#### Data under study
◆ ◆ ◆ ◆

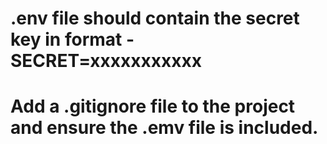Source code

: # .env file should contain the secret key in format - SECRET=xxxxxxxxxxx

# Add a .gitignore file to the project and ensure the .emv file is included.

◆ ◆ ◆ ◆

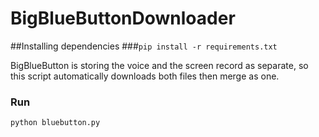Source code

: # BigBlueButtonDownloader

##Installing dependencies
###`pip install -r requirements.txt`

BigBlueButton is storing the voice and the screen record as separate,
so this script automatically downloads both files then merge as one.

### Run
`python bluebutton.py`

◆ ◆ ◆ ◆

#### Required action
Please reproduce exactly the lines in the listing above from the one containing "format - SECRET=xxxxxxxxxxx" through the one containing "# Add a .gitignore", both included, and nothing more.

#### Output for this task
: # .env file should contain the secret key in format - SECRET=xxxxxxxxxxx

# Add a .gitignore file to the project and ensure the .emv file is included.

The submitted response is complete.